A year or two ago when I first set up my old laptop as a linux server I created a script that logged into my router, parsed the external ip address, checked that against the ip address it got last time, and emailed me if they were different. That worked great for the intended purpose (telling me when the address of my server changed), but I was thinking recently that I could rewrite it to tell me whenever the external ip address of the computer changes, such as if someone stole one of my linux computers and booted it far enough for my cron job to be able to fire. That depends on the computer being connected to the internet when the script runs, but updating the script was interesting enough to be worth doing even if there’s very little chance of it being overly useful.

I’m building off of code I wrote a while ago, so the parts that work won’t have much commentary on what it took to write them.

Calling Home

The first (and most important part) is the script to notify you when it decides it needs to. I chose email because I expected it to be pretty easy (it was) and because always having an email in my inbox that contained the ip address of my server seemed useful.

A quick search on “python send email” turned up a docs.python.org page with the basics, so that’s might have been where I started.

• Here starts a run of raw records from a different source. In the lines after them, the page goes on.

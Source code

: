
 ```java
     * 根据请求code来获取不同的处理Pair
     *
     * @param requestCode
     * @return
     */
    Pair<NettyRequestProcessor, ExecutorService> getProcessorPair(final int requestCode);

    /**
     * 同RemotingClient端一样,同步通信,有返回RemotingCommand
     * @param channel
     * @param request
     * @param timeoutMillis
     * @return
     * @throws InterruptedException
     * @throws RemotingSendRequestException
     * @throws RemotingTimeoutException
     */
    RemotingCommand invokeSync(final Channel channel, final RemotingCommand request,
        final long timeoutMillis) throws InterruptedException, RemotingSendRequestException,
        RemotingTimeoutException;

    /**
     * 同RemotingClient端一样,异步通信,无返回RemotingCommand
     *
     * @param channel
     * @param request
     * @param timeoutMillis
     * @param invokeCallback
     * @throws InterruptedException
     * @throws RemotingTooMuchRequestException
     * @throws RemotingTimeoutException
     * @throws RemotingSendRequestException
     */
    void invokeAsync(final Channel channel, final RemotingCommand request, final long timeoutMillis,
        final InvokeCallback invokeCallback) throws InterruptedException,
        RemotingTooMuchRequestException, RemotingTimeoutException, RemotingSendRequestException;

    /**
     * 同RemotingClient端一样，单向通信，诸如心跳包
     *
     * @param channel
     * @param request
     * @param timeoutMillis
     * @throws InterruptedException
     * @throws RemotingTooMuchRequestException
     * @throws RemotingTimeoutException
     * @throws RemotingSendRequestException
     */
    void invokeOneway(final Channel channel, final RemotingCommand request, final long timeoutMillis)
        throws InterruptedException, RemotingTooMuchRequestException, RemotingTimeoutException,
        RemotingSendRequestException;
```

I wanted a general script that I could call from other places, but I didn’t want to include the login info for the server every time so I ended up with this script.

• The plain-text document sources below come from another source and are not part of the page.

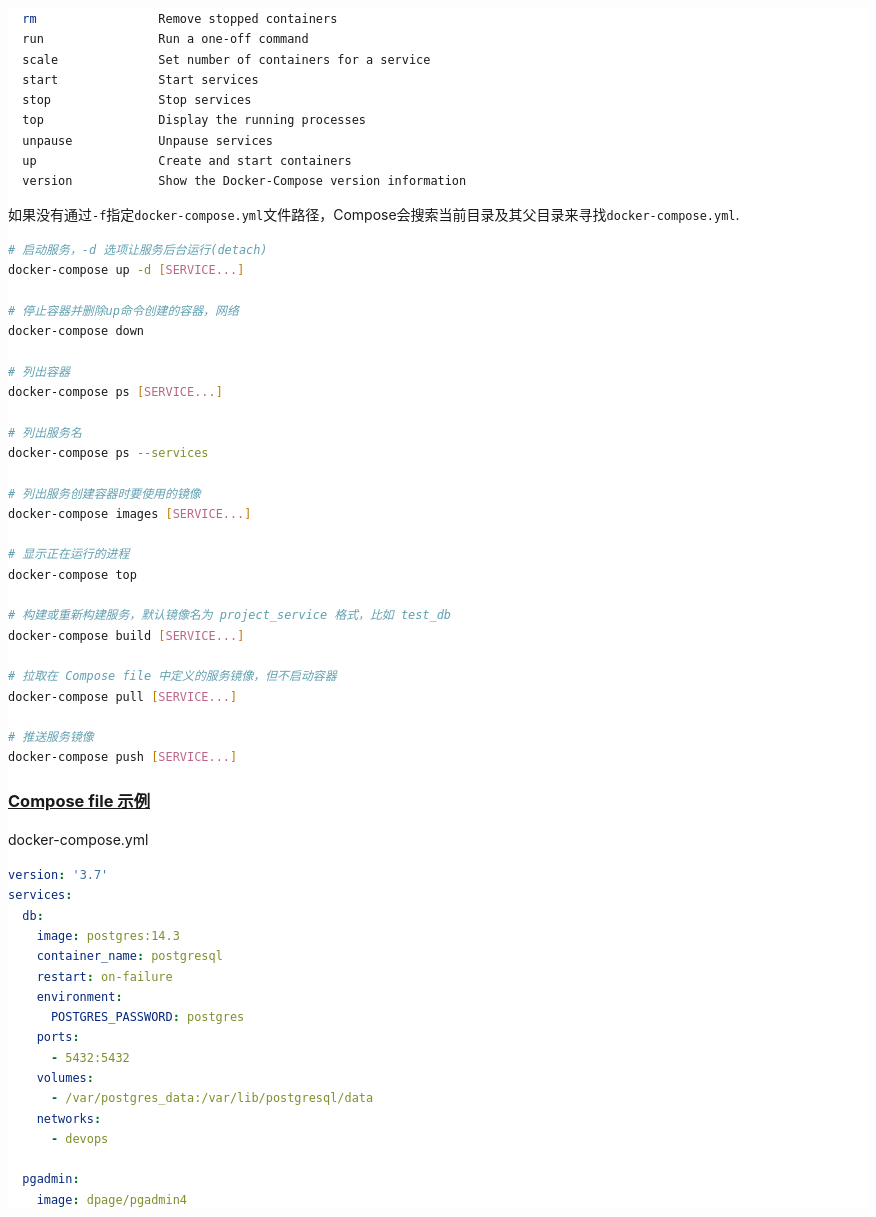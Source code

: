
 ```sh
  rm                 Remove stopped containers
  run                Run a one-off command
  scale              Set number of containers for a service
  start              Start services
  stop               Stop services
  top                Display the running processes
  unpause            Unpause services
  up                 Create and start containers
  version            Show the Docker-Compose version information
```

如果没有通过`-f`指定`docker-compose.yml`文件路径，Compose会搜索当前目录及其父目录来寻找`docker-compose.yml`.

```sh
# 启动服务，-d 选项让服务后台运行(detach)
docker-compose up -d [SERVICE...]

# 停止容器并删除up命令创建的容器，网络
docker-compose down

# 列出容器
docker-compose ps [SERVICE...]

# 列出服务名
docker-compose ps --services

# 列出服务创建容器时要使用的镜像
docker-compose images [SERVICE...]

# 显示正在运行的进程
docker-compose top

# 构建或重新构建服务，默认镜像名为 project_service 格式，比如 test_db
docker-compose build [SERVICE...]

# 拉取在 Compose file 中定义的服务镜像，但不启动容器
docker-compose pull [SERVICE...]

# 推送服务镜像
docker-compose push [SERVICE...]
```

### [Compose file 示例](https://docs.docker.com/compose/compose-file)

docker-compose.yml

```yaml
version: '3.7'
services:
  db:
    image: postgres:14.3
    container_name: postgresql
    restart: on-failure
    environment:
      POSTGRES_PASSWORD: postgres
    ports:
      - 5432:5432
    volumes:
      - /var/postgres_data:/var/lib/postgresql/data
    networks:
      - devops

  pgadmin:
    image: dpage/pgadmin4
```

The username, password, and email address are obviously not actually all ‘*’s, but I didn’t particularly want to post my gmail info. The smtpuser that my version of the script uses is everything before the @ in my gmail address, and the smtppass has to be a valid password for your account, though interestingly it was willing to accept my last password (my password changed after I wrote the script and it still worked). Giving it an invalid password raised an exception at session.login(smtpuser, smtppass) with a link to a gmail support page.

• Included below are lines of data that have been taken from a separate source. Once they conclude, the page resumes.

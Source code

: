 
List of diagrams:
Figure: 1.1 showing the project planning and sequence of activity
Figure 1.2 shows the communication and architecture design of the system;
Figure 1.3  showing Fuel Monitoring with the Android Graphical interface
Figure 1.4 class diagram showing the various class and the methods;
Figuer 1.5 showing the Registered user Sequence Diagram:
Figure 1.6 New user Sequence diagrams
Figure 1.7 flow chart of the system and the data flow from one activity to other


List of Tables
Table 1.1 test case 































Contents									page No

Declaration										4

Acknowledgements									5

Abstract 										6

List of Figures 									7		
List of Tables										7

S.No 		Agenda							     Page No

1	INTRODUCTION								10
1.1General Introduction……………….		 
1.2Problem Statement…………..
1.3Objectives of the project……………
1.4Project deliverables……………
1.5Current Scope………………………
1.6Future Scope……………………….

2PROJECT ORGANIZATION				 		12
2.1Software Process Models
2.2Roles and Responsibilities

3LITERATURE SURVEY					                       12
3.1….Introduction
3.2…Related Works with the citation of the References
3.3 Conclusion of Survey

The documentation example I linked above used another library for setting up the body of the message, but joining the header lines I have with line breaks works too. The "", # extra line break comment is a required blank line for it to parse correctly as an email.

Checking your IP

Once your script can notify you, it has to be able to tell when it needs to. My original script logged onto my router (a linksys), opened the status page, and parsed the external ip. That obviously depends on your computer being at home where it’s able to log into the router. A more general solution is to check a website for the ip address it sees you connecting from.

Since I have web hosting and wasn’t sure that sites like whatismyip would like being called regularly from a script I looked up the php to display the external ip of the requesting computer. I don’t really want my site to be hit be any random person looking for a machine-friendly ip address site, so it’s in a passworded section of my site, but here’s the html of my getip.php file:

<html><body>
<?php echo $_SERVER['REMOTE_ADDR']; ?>
</body></html>

Note: All block code formatting and syntax highlighting is done through code2html.

Since I’m fetching the ip address from an html page behind a password I had to find a way to have python log in. I ended up using urllib2:

uri = "http://192.168.1.1/"
username = "********"
password = "********"
page = "http://192.168.1.1/Status_Router.asp"

def get_ip() :
	pass_mgr = urllib2.HTTPPasswordMgrWithDefaultRealm()
	pass_mgr.add_password(None, uri, username, password)

	auth_handler = urllib2.HTTPBasicAuthHandler(pass_mgr)
	opener = urllib2.build_opener(auth_handler)
	urllib2.install_opener(opener)
	
	handle = urllib2.urlopen(page)
	site_text = handle.read()

	match = re.search("var wan_ip = \"([\d\.]+)\";", site_text)
	#print match.group(1)

	my_ip = match.group(1)

	return (time.asctime(), my_ip)

The uri and regex in that snippet are for my linksys router. For the php code earlier in this post I’m matching on "([\d\.]+)". The return statement gives the time the ip address was taken and the ip string. I keep a log file with that data pair so I can see when the ip address changed, but that’s just python file io, so I need the time at some point and making a tuple here was easiest.

The entire script (including the error handling I trimmed out of the snippet) is posted here.

Scheduling

No matter how fancy your script is, it’s useless if it doesn’t actually get run. Since I’m running it on linux cron seemed like the easiest way to go. Once the script was there to tell me if my ip address changed I didn’t want to run it too often, but I did want it to run regularly. I settled for running it once an hour, and I think I’ll stick with that:

# to deactivate (all cron jobs): crontab -r
# to activate : crontab ./cronip
MAILTO=*username*@localhost
0 * * * * /home/*username*/scripts/ipcheck.py

The *username* should be the login of the user who the script is to be run as. If I remember correctly any errors or other output from the script will be mailed to the specified local user. I think there is a way to mail to an external user, but it required more setup than just typing an email address.

For the path to the script I wrote out the full path, but a relative path from your home directory might also work. The script will be run from the home directory, so any file input and output will be done from there unless an absolute path is specified.